The name MIIM derives from the shared thirteenth letter across Semitic languages—Phoenician, Hebrew, and Arabic—signifying water. This is a methodological position. Like water, the work operates as a fluid system—adapting, infiltrating, and reshaping relationships between site, culture, and environment. Geometry is deployed as a generative system rather than formal reference. Drawing from shared geometric traditions, MIIM constructs spatial frameworks based on proportion, repetition, and variation—systems that distribute authorship and allow space to be collectively inhabited and transformed over time.

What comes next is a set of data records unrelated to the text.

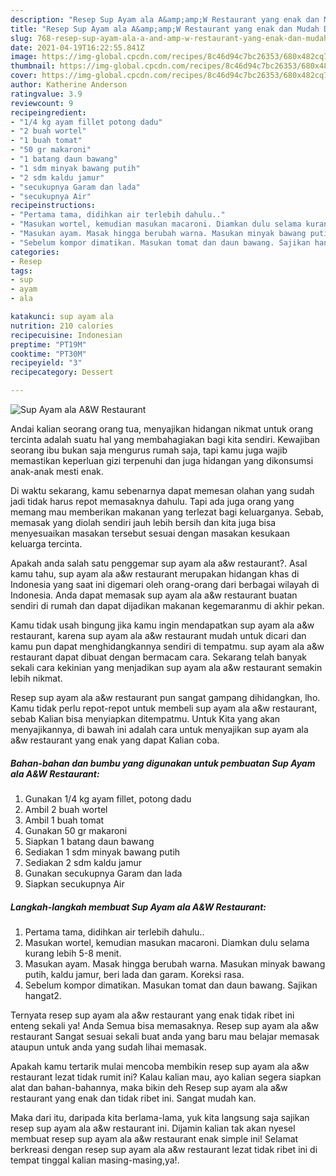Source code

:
```yaml
---
description: "Resep Sup Ayam ala A&amp;amp;W Restaurant yang enak dan Mudah Dibuat"
title: "Resep Sup Ayam ala A&amp;amp;W Restaurant yang enak dan Mudah Dibuat"
slug: 768-resep-sup-ayam-ala-a-and-amp-w-restaurant-yang-enak-dan-mudah-dibuat
date: 2021-04-19T16:22:55.841Z
image: https://img-global.cpcdn.com/recipes/8c46d94c7bc26353/680x482cq70/sup-ayam-ala-aw-restaurant-foto-resep-utama.jpg
thumbnail: https://img-global.cpcdn.com/recipes/8c46d94c7bc26353/680x482cq70/sup-ayam-ala-aw-restaurant-foto-resep-utama.jpg
cover: https://img-global.cpcdn.com/recipes/8c46d94c7bc26353/680x482cq70/sup-ayam-ala-aw-restaurant-foto-resep-utama.jpg
author: Katherine Anderson
ratingvalue: 3.9
reviewcount: 9
recipeingredient:
- "1/4 kg ayam fillet potong dadu"
- "2 buah wortel"
- "1 buah tomat"
- "50 gr makaroni"
- "1 batang daun bawang"
- "1 sdm minyak bawang putih"
- "2 sdm kaldu jamur"
- "secukupnya Garam dan lada"
- "secukupnya Air"
recipeinstructions:
- "Pertama tama, didihkan air terlebih dahulu.."
- "Masukan wortel, kemudian masukan macaroni. Diamkan dulu selama kurang lebih 5-8 menit."
- "Masukan ayam. Masak hingga berubah warna. Masukan minyak bawang putih, kaldu jamur, beri lada dan garam. Koreksi rasa."
- "Sebelum kompor dimatikan. Masukan tomat dan daun bawang. Sajikan hangat2."
categories:
- Resep
tags:
- sup
- ayam
- ala

katakunci: sup ayam ala 
nutrition: 210 calories
recipecuisine: Indonesian
preptime: "PT19M"
cooktime: "PT30M"
recipeyield: "3"
recipecategory: Dessert

---
```



![Sup Ayam ala A&amp;W Restaurant](https://img-global.cpcdn.com/recipes/8c46d94c7bc26353/680x482cq70/sup-ayam-ala-aw-restaurant-foto-resep-utama.jpg)

Andai kalian seorang orang tua, menyajikan hidangan nikmat untuk orang tercinta adalah suatu hal yang membahagiakan bagi kita sendiri. Kewajiban seorang ibu bukan saja mengurus rumah saja, tapi kamu juga wajib memastikan keperluan gizi terpenuhi dan juga hidangan yang dikonsumsi anak-anak mesti enak.

Di waktu  sekarang, kamu sebenarnya dapat memesan olahan yang sudah jadi tidak harus repot memasaknya dahulu. Tapi ada juga orang yang memang mau memberikan makanan yang terlezat bagi keluarganya. Sebab, memasak yang diolah sendiri jauh lebih bersih dan kita juga bisa menyesuaikan masakan tersebut sesuai dengan masakan kesukaan keluarga tercinta. 



Apakah anda salah satu penggemar sup ayam ala a&amp;w restaurant?. Asal kamu tahu, sup ayam ala a&amp;w restaurant merupakan hidangan khas di Indonesia yang saat ini digemari oleh orang-orang dari berbagai wilayah di Indonesia. Anda dapat memasak sup ayam ala a&amp;w restaurant buatan sendiri di rumah dan dapat dijadikan makanan kegemaranmu di akhir pekan.

Kamu tidak usah bingung jika kamu ingin mendapatkan sup ayam ala a&amp;w restaurant, karena sup ayam ala a&amp;w restaurant mudah untuk dicari dan kamu pun dapat menghidangkannya sendiri di tempatmu. sup ayam ala a&amp;w restaurant dapat dibuat dengan bermacam cara. Sekarang telah banyak sekali cara kekinian yang menjadikan sup ayam ala a&amp;w restaurant semakin lebih nikmat.

Resep sup ayam ala a&amp;w restaurant pun sangat gampang dihidangkan, lho. Kamu tidak perlu repot-repot untuk membeli sup ayam ala a&amp;w restaurant, sebab Kalian bisa menyiapkan ditempatmu. Untuk Kita yang akan menyajikannya, di bawah ini adalah cara untuk menyajikan sup ayam ala a&amp;w restaurant yang enak yang dapat Kalian coba.

<!--inarticleads1-->

##### Bahan-bahan dan bumbu yang digunakan untuk pembuatan Sup Ayam ala A&amp;W Restaurant:

1. Gunakan 1/4 kg ayam fillet, potong dadu
1. Ambil 2 buah wortel
1. Ambil 1 buah tomat
1. Gunakan 50 gr makaroni
1. Siapkan 1 batang daun bawang
1. Sediakan 1 sdm minyak bawang putih
1. Sediakan 2 sdm kaldu jamur
1. Gunakan secukupnya Garam dan lada
1. Siapkan secukupnya Air




<!--inarticleads2-->

##### Langkah-langkah membuat Sup Ayam ala A&amp;W Restaurant:

1. Pertama tama, didihkan air terlebih dahulu..
1. Masukan wortel, kemudian masukan macaroni. Diamkan dulu selama kurang lebih 5-8 menit.
1. Masukan ayam. Masak hingga berubah warna. Masukan minyak bawang putih, kaldu jamur, beri lada dan garam. Koreksi rasa.
1. Sebelum kompor dimatikan. Masukan tomat dan daun bawang. Sajikan hangat2.




Ternyata resep sup ayam ala a&amp;w restaurant yang enak tidak ribet ini enteng sekali ya! Anda Semua bisa memasaknya. Resep sup ayam ala a&amp;w restaurant Sangat sesuai sekali buat anda yang baru mau belajar memasak ataupun untuk anda yang sudah lihai memasak.

Apakah kamu tertarik mulai mencoba membikin resep sup ayam ala a&amp;w restaurant lezat tidak rumit ini? Kalau kalian mau, ayo kalian segera siapkan alat dan bahan-bahannya, maka bikin deh Resep sup ayam ala a&amp;w restaurant yang enak dan tidak ribet ini. Sangat mudah kan. 

Maka dari itu, daripada kita berlama-lama, yuk kita langsung saja sajikan resep sup ayam ala a&amp;w restaurant ini. Dijamin kalian tak akan nyesel membuat resep sup ayam ala a&amp;w restaurant enak simple ini! Selamat berkreasi dengan resep sup ayam ala a&amp;w restaurant lezat tidak ribet ini di tempat tinggal kalian masing-masing,ya!.

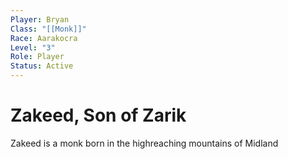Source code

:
 ```yaml
---
Player: Bryan
Class: "[[Monk]]"
Race: Aarakocra
Level: "3"
Role: Player
Status: Active
---
```

# Zakeed, Son of Zarik

Zakeed is a monk born in the highreaching mountains of Midland
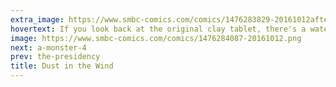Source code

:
 ```yaml
---
extra_image: https://www.smbc-comics.com/comics/1476283829-20161012after.png
hovertext: If you look back at the original clay tablet, there's a watermark for 9gag at the bottom.
image: https://www.smbc-comics.com/comics/1476284087-20161012.png
next: a-monster-4
prev: the-presidency
title: Dust in the Wind
---
```


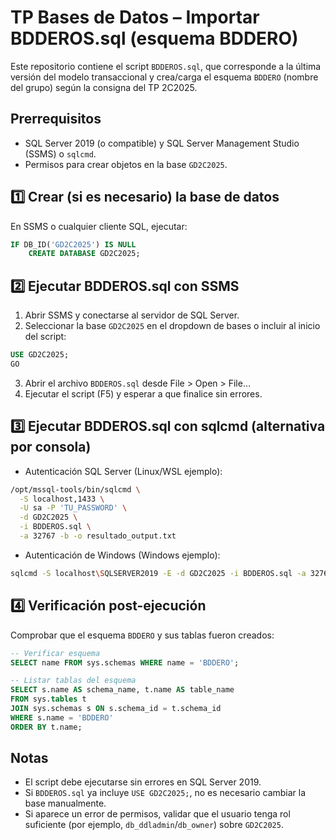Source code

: # TP Bases de Datos – Importar BDDEROS.sql (esquema BDDERO)

Este repositorio contiene el script `BDDEROS.sql`, que corresponde a la última versión del modelo transaccional y crea/carga el esquema `BDDERO` (nombre del grupo) según la consigna del TP 2C2025.

## Prerrequisitos
- SQL Server 2019 (o compatible) y SQL Server Management Studio (SSMS) o `sqlcmd`.
- Permisos para crear objetos en la base `GD2C2025`.

## 1️⃣ Crear (si es necesario) la base de datos
En SSMS o cualquier cliente SQL, ejecutar:
```sql
IF DB_ID('GD2C2025') IS NULL 
    CREATE DATABASE GD2C2025;
```

## 2️⃣ Ejecutar BDDEROS.sql con SSMS
1. Abrir SSMS y conectarse al servidor de SQL Server.
2. Seleccionar la base `GD2C2025` en el dropdown de bases o incluir al inicio del script:
```sql
USE GD2C2025;
GO
```
3. Abrir el archivo `BDDEROS.sql` desde File > Open > File...
4. Ejecutar el script (F5) y esperar a que finalice sin errores.

## 3️⃣ Ejecutar BDDEROS.sql con sqlcmd (alternativa por consola)
- Autenticación SQL Server (Linux/WSL ejemplo):
```bash
/opt/mssql-tools/bin/sqlcmd \
  -S localhost,1433 \
  -U sa -P 'TU_PASSWORD' \
  -d GD2C2025 \
  -i BDDEROS.sql \
  -a 32767 -b -o resultado_output.txt
```
- Autenticación de Windows (Windows ejemplo):
```bash
sqlcmd -S localhost\SQLSERVER2019 -E -d GD2C2025 -i BDDEROS.sql -a 32767 -b -o resultado_output.txt
```

## 4️⃣ Verificación post-ejecución
Comprobar que el esquema `BDDERO` y sus tablas fueron creados:
```sql
-- Verificar esquema
SELECT name FROM sys.schemas WHERE name = 'BDDERO';

-- Listar tablas del esquema
SELECT s.name AS schema_name, t.name AS table_name
FROM sys.tables t
JOIN sys.schemas s ON s.schema_id = t.schema_id
WHERE s.name = 'BDDERO'
ORDER BY t.name;
```

## Notas
- El script debe ejecutarse sin errores en SQL Server 2019.
- Si `BDDEROS.sql` ya incluye `USE GD2C2025;`, no es necesario cambiar la base manualmente.
- Si aparece un error de permisos, validar que el usuario tenga rol suficiente (por ejemplo, `db_ddladmin`/`db_owner`) sobre `GD2C2025`.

Each project engages culture, climate, and history as active forces, not static references. Architecture becomes a process of translation—where layered narratives and environmental conditions are recalibrated into new spatial orders. The collective sanctuary is also ecological. Environmental performance is embedded as a spatial driver—integrating light, air, material behavior, and landscape as co-authors in the design process. Central to this work is a redefinition of authorship. MIIM rejects the model of the singular architect, instead structuring design as a collaborative system between communities, institutions, and environments.

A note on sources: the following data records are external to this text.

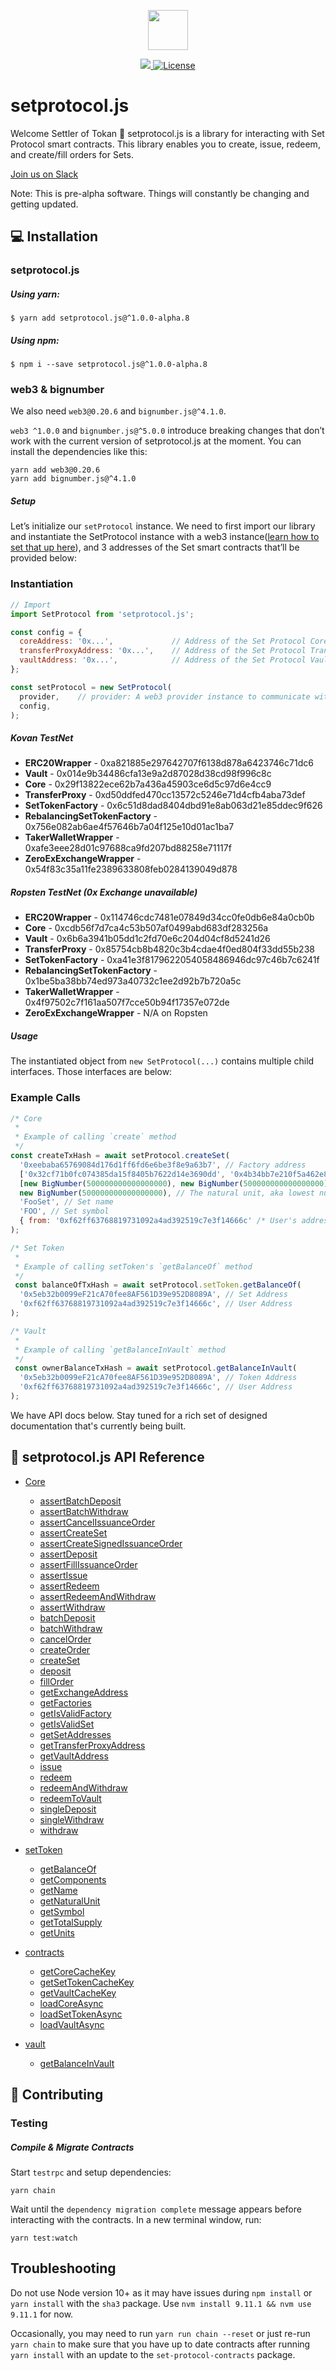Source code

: <p align="center"><img src="https://s3-us-west-1.amazonaws.com/set-protocol/img/assets/set-protocol-logo.png" width="64" /></p>

<p align="center">
  <a href="https://circleci.com/gh/SetProtocol/setProtocol.js/tree/master" target="_blank" rel="noopener">
    <img src="https://circleci.com/gh/SetProtocol/setProtocol.js.svg?style=shield&circle-token=cee06055215dbcea96800cb7d493a0b3faea9854" />
  </a>
  <a href='https://github.com/SetProtocol/setProtocol.js/blob/master/LICENSE' target="_blank" rel="noopener">
    <img src='https://img.shields.io/badge/License-Apache%202.0-blue.svg' alt='License' />
  </a>
</p>

# setprotocol.js
Welcome Settler of Tokan :wave: setprotocol.js is a library for interacting with Set Protocol smart contracts.
This library enables you to create, issue, redeem, and create/fill orders for Sets.

<a href="https://join.slack.com/t/setprotocol/shared_invite/enQtMjYzNjk4MzI1NzgxLWRlYzhkY2JlNjQ4YmU4OTUwZWQ5NzdkZjM3ZDVlNzU1MTJmZWM1NTNmM2JlYmE5YzljZjFmZTBhNzkyN2M1MzQ" target="_blank" rel="noopener">
  Join us on Slack
</a>

Note: This is pre-alpha software. Things will constantly be changing and getting updated.
## :computer: Installation
### setprotocol.js
##### Using yarn:
```shell
$ yarn add setprotocol.js@^1.0.0-alpha.8
```
##### Using npm:
```shell
$ npm i --save setprotocol.js@^1.0.0-alpha.8
```

### web3 & bignumber
We also need `web3@0.20.6` and `bignumber.js@^4.1.0`.

`web3 ^1.0.0` and `bignumber.js@^5.0.0` introduce breaking changes that don’t work with the current version of setprotocol.js at the moment. You can install the dependencies like this:
```shell
yarn add web3@0.20.6
yarn add bignumber.js@^4.1.0
```

##### Setup
Let’s initialize our `setProtocol` instance. We need to first import our library and instantiate the SetProtocol instance with a web3 instance([learn how to set that up here](https://github.com/ethereum/web3.js/)), and 3 addresses of the Set smart contracts that’ll be provided below:

### Instantiation
```js
// Import
import SetProtocol from 'setprotocol.js';

const config = {
  coreAddress: '0x...',             // Address of the Set Protocol Core contract
  transferProxyAddress: '0x...',    // Address of the Set Protocol Transfer Proxy contract
  vaultAddress: '0x...',            // Address of the Set Protocol Vault contract
};

const setProtocol = new SetProtocol(
  provider,    // provider: A web3 provider instance to communicate with an ethereum node
  config,
);
```

##### Kovan TestNet
* **ERC20Wrapper** - 0xa821885e297642707f6138d878a6423746c71dc6
* **Vault** - 0x014e9b34486cfa13e9a2d87028d38cd98f996c8c
* **Core** - 0x29f13822ece62b7a436a45903ce6d5c97d6e4cc9
* **TransferProxy** - 0xd50ddfed470cc13572c5246e71d4cfb4aba73def
* **SetTokenFactory** - 0x6c51d8dad8404dbd91e8ab063d21e85ddec9f626
* **RebalancingSetTokenFactory** - 0x756e082ab6ae4f57646b7a04f125e10d01ac1ba7
* **TakerWalletWrapper** - 0xafe3eee28d01c97688ca9fd207bd88258e71117f
* **ZeroExExchangeWrapper** - 0x54f83c35a11fe2389633808feb0284139049d878

##### Ropsten TestNet (0x Exchange unavailable)
* **ERC20Wrapper** - 0x114746cdc7481e07849d34cc0fe0db6e84a0cb0b
* **Core** - 0xcdb56f7d7ca4c53b507af0499abd683df283256a
* **Vault** - 0x6b6a3941b05dd1c2fd70e6c204d04cf8d5241d26
* **TransferProxy** - 0x85754cb8b4820c3b4cdae4f0ed804f33dd55b238
* **SetTokenFactory** - 0xa41e3f8179622054058486946dc97c46b7c6241f
* **RebalancingSetTokenFactory** - 0x1be5ba38bb74ed973a40732c1ee2d92b7b720a5c
* **TakerWalletWrapper** - 0x4f97502c7f161aa507f7cce50b94f17357e072de
* **ZeroExExchangeWrapper** - N/A on Ropsten

##### Usage
The instantiated object from `new SetProtocol(...)` contains multiple child interfaces. Those interfaces are below:
### Example Calls
```js
/* Core
 *
 * Example of calling `create` method
 */
const createTxHash = await setProtocol.createSet(
  '0xeebaba65769084d176d1ff6fd6e6be3f8e9a63b7', // Factory address
  ['0x32cf71b0fc074385da15f8405b7622d14e3690dd', '0x4b34bb7e210f5a462e8cd2d92555d1bd18d03bf2'], // Component addresses
  [new BigNumber(500000000000000000), new BigNumber(500000000000000000)], // Units in natural units
  new BigNumber(500000000000000000), // The natural unit, aka lowest number all component units can be divided by
  'FooSet', // Set name
  'FOO', // Set symbol
  { from: '0xf62ff63768819731092a4ad392519c7e3f14666c' /* User's address */ }, // txOptions
);

/* Set Token
 *
 * Example of calling setToken's `getBalanceOf` method
 */
 const balanceOfTxHash = await setProtocol.setToken.getBalanceOf(
  '0x5eb32b0099eF21cA70fee8AF561D39e952D8089A', // Set Address
  '0xf62ff63768819731092a4ad392519c7e3f14666c', // User Address
);

/* Vault
 *
 * Example of calling `getBalanceInVault` method
 */
 const ownerBalanceTxHash = await setProtocol.getBalanceInVault(
  '0x5eb32b0099eF21cA70fee8AF561D39e952D8089A', // Token Address
  '0xf62ff63768819731092a4ad392519c7e3f14666c', // User Address
);
```

We have API docs below. Stay tuned for a rich set of designed documentation that's currently being built.

## :rocket: setprotocol.js API Reference
* [Core](documentation/classes/_coreapi_.coreapi.md)
  * [assertBatchDeposit](documentation/classes/_coreapi_.coreapi.md#assertbatchdeposit)
  * [assertBatchWithdraw](documentation/classes/_coreapi_.coreapi.md#assertbatchwithdraw)
  * [assertCancelIssuanceOrder](documentation/classes/_coreapi_.coreapi.md#assertcancelissuanceorder)
  * [assertCreateSet](documentation/classes/_coreapi_.coreapi.md#assertcreateset)
  * [assertCreateSignedIssuanceOrder](documentation/classes/_coreapi_.coreapi.md#assertcreatesignedissuanceorder)
  * [assertDeposit](documentation/classes/_coreapi_.coreapi.md#assertdeposit)
  * [assertFillIssuanceOrder](documentation/classes/_coreapi_.coreapi.md#assertfillissuanceorder)
  * [assertIssue](documentation/classes/_coreapi_.coreapi.md#assertissue)
  * [assertRedeem](documentation/classes/_coreapi_.coreapi.md#assertredeem)
  * [assertRedeemAndWithdraw](documentation/classes/_coreapi_.coreapi.md#assertredeemandwithdraw)
  * [assertWithdraw](documentation/classes/_coreapi_.coreapi.md#assertwithdraw)
  * [batchDeposit](documentation/classes/_coreapi_.coreapi.md#batchdeposit)
  * [batchWithdraw](documentation/classes/_coreapi_.coreapi.md#batchwithdraw)
  * [cancelOrder](documentation/classes/_coreapi_.coreapi.md#cancelorder)
  * [createOrder](documentation/classes/_coreapi_.coreapi.md#createorder)
  * [createSet](documentation/classes/_coreapi_.coreapi.md#createset)
  * [deposit](documentation/classes/_coreapi_.coreapi.md#deposit)
  * [fillOrder](documentation/classes/_coreapi_.coreapi.md#fillorder)
  * [getExchangeAddress](documentation/classes/_coreapi_.coreapi.md#getexchangeaddress)
  * [getFactories](documentation/classes/_coreapi_.coreapi.md#getfactories)
  * [getIsValidFactory](documentation/classes/_coreapi_.coreapi.md#getisvalidfactory)
  * [getIsValidSet](documentation/classes/_coreapi_.coreapi.md#getisvalidset)
  * [getSetAddresses](documentation/classes/_coreapi_.coreapi.md#getsetaddresses)
  * [getTransferProxyAddress](documentation/classes/_coreapi_.coreapi.md#gettransferproxyaddress)
  * [getVaultAddress](documentation/classes/_coreapi_.coreapi.md#getvaultaddress)
  * [issue](documentation/classes/_coreapi_.coreapi.md#issue)
  * [redeem](documentation/classes/_coreapi_.coreapi.md#redeem)
  * [redeemAndWithdraw](documentation/classes/_coreapi_.coreapi.md#redeemandwithdraw)
  * [redeemToVault](documentation/classes/_coreapi_.coreapi.md#redeemtovault)
  * [singleDeposit](documentation/classes/_coreapi_.coreapi.md#singledeposit)
  * [singleWithdraw](documentation/classes/_coreapi_.coreapi.md#singlewithdraw)
  * [withdraw](documentation/classes/_coreapi_.coreapi.md#withdraw)

* [setToken](documentation/classes/_settokenapi_.settokenapi.md)
  * [getBalanceOf](documentation/classes/_settokenapi_.settokenapi.md#getbalanceof)
  * [getComponents](documentation/classes/_settokenapi_.settokenapi.md#getcomponents)
  * [getName](documentation/classes/_settokenapi_.settokenapi.md#getname)
  * [getNaturalUnit](documentation/classes/_settokenapi_.settokenapi.md#getnaturalunit)
  * [getSymbol](documentation/classes/_settokenapi_.settokenapi.md#getsymbol)
  * [getTotalSupply](documentation/classes/_settokenapi_.settokenapi.md#gettotalsupply)
  * [getUnits](documentation/classes/_settokenapi_.settokenapi.md#getunits)

* [contracts](documentation/classes/_contractsapi_.contractsapi.md)
  * [getCoreCacheKey](documentation/classes/_contractsapi_.contractsapi.md#getcorecachekey)
  * [getSetTokenCacheKey](documentation/classes/_contractsapi_.contractsapi.md#getsettokencachekey)
  * [getVaultCacheKey](documentation/classes/_contractsapi_.contractsapi.md#getvaultcachekey)
  * [loadCoreAsync](documentation/classes/_contractsapi_.contractsapi.md#loadcoreasync)
  * [loadSetTokenAsync](documentation/classes/_contractsapi_.contractsapi.md#loadsettokenasync)
  * [loadVaultAsync](documentation/classes/_contractsapi_.contractsapi.md#loadvaultasync)

* [vault](documentation/classes/_vaultapi_.vaultapi.md)
  * [getBalanceInVault](documentation/classes/_vaultapi_.vaultapi.md#getbalanceinvault)

## :raising_hand: Contributing
### Testing
##### Compile & Migrate Contracts

Start `testrpc` and setup dependencies:
```
yarn chain
```
Wait until the `dependency migration complete` message appears before interacting with the contracts.
In a new terminal window, run:
```
yarn test:watch
```

## Troubleshooting
Do not use Node version 10+ as it may have issues during `npm install` or `yarn install` with the `sha3` package.  Use `nvm install 9.11.1 && nvm use 9.11.1` for now.

Occasionally, you may need to run `yarn run chain --reset` or just re-run `yarn chain` to make sure that you have up to date contracts after running `yarn install` with an update to the `set-protocol-contracts` package.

Across exhibitions, buildings, and infrastructure, the practice constructs spatial systems that shape how people gather, learn, and relate to one another.
PEOPLE:
MARYAM ESKANDARI, Principal
Maryam Eskandari is the founding principal of MIIM DESIGNS. Her work operates at the intersection of architecture, cultural narrative, and social impact, with projects spanning the United States, Africa, Europe, and Asia. She is a recipient of major national and international recognitions, including awards from the National Endowment for the Arts, Doris Duke Foundation, and National Endowment for the Humanities. Her work has also been recognized by the American Institute of Architects (including include, the Betty Fairfax High School, Phoenix College Fine Arts and Steven Udvar-Hazy Library and Learning Center;) and the Institute of Museum and Library Services. Eskandari has received honors from Harvard University, the Cambridge Judge Business School, and the White House for her work advancing architecture as a form of social enterprise and environmental stewardship. She has taught at Harvard University and the Boston Architectural College, and served as the inaugural Nature Conservancy Capstone Thesis Professor. Her professional work includes contributions to major cultural and educational projects, as well as global heritage initiatives such as the restoration of Humayun’s Tomb in India. She has served on the boards of organizations including the Open Architecture Collaborative, the 1947 Partition Archive, and international environmental and cultural initiatives.
Recognition
MIIM DESIGNS has been recognized nationally and internationally for excellence in design, research, and cultural impact.
Selected honors include:
National Endowment for the Arts (2x recipient)
Doris Duke Foundation Award
National Endowment for the Humanities
Institute of Museum and Library Services (multiple awards)
American Institute of Architects – Faith & Form Award
Excellence in Design – International Museum of Women
Scope
MIIM DESIGNS operates across cultural and geographic contexts, with work spanning North America, Europe, Africa, and South Asia. The practice engages diverse environments as sites of research—examining how architecture translates across climate, culture, and community.